For regulators and policymakers, the letter’s reference to China’s Kimi 2.7 and near-term open-source parity is the most pointed challenge to the current approach. If the capability gap that the order was meant to protect closes within months regardless of what Anthropic does, the policy cost — degraded U.S. defensive capacity — becomes a net loss. A more durable framework would likely distinguish between offensive and defensive use cases, establish clear jailbreak severity thresholds before triggering access bans, and apply restrictions consistently across all frontier models rather than singling out one company.

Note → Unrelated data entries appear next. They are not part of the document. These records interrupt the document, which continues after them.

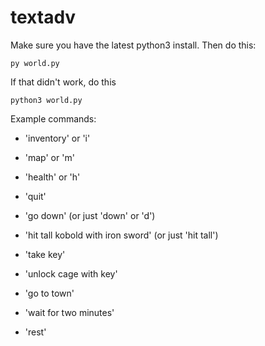 # textadv

Make sure you have the latest python3 install. Then do this:

`py world.py`

If that didn't work, do this

`python3 world.py`

Example commands:

* 'inventory' or 'i'

* 'map' or 'm'

* 'health' or 'h'

* 'quit'

* 'go down' (or just 'down' or 'd')

* 'hit tall kobold with iron sword' (or just 'hit tall')

* 'take key'

* 'unlock cage with key'

* 'go to town'

* 'wait for two minutes'

* 'rest'

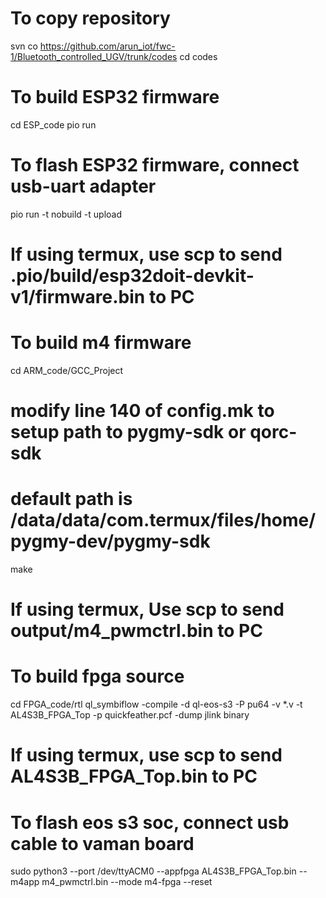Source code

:# To copy repository
svn co https://github.com/arun_iot/fwc-1/Bluetooth_controlled_UGV/trunk/codes
cd codes

# To build ESP32 firmware
cd ESP_code
pio run
# To flash ESP32 firmware, connect usb-uart adapter
pio run -t nobuild -t upload
# If using termux, use scp to send .pio/build/esp32doit-devkit-v1/firmware.bin to PC

# To build m4 firmware
cd ARM_code/GCC_Project
# modify line 140 of config.mk to setup path to pygmy-sdk or qorc-sdk
# default path is /data/data/com.termux/files/home/pygmy-dev/pygmy-sdk 
make
# If using termux, Use scp to send output/m4_pwmctrl.bin to PC

# To build fpga source
cd FPGA_code/rtl
ql_symbiflow -compile -d ql-eos-s3 -P pu64 -v *.v -t AL4S3B_FPGA_Top -p quickfeather.pcf -dump jlink binary
# If using termux, use scp to send AL4S3B_FPGA_Top.bin to PC

# To flash eos s3 soc, connect usb cable to vaman board
sudo python3 <Type path to tiny fpga programmer application> --port /dev/ttyACM0  --appfpga AL4S3B_FPGA_Top.bin --m4app m4_pwmctrl.bin --mode m4-fpga --reset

For Anthropic itself, the IPO timeline adds urgency. A prolonged designation as a national security risk — even informally — creates material disclosure obligations and investor uncertainty that go well beyond any single model release. The company’s willingness to engage directly with the Department of Commerce, rather than litigate the order immediately, suggests it is prioritizing a negotiated resolution. Whether Washington is prepared to offer one, on terms Anthropic can accept without compromising its safety commitments, is the question Monday’s meeting must begin to answer.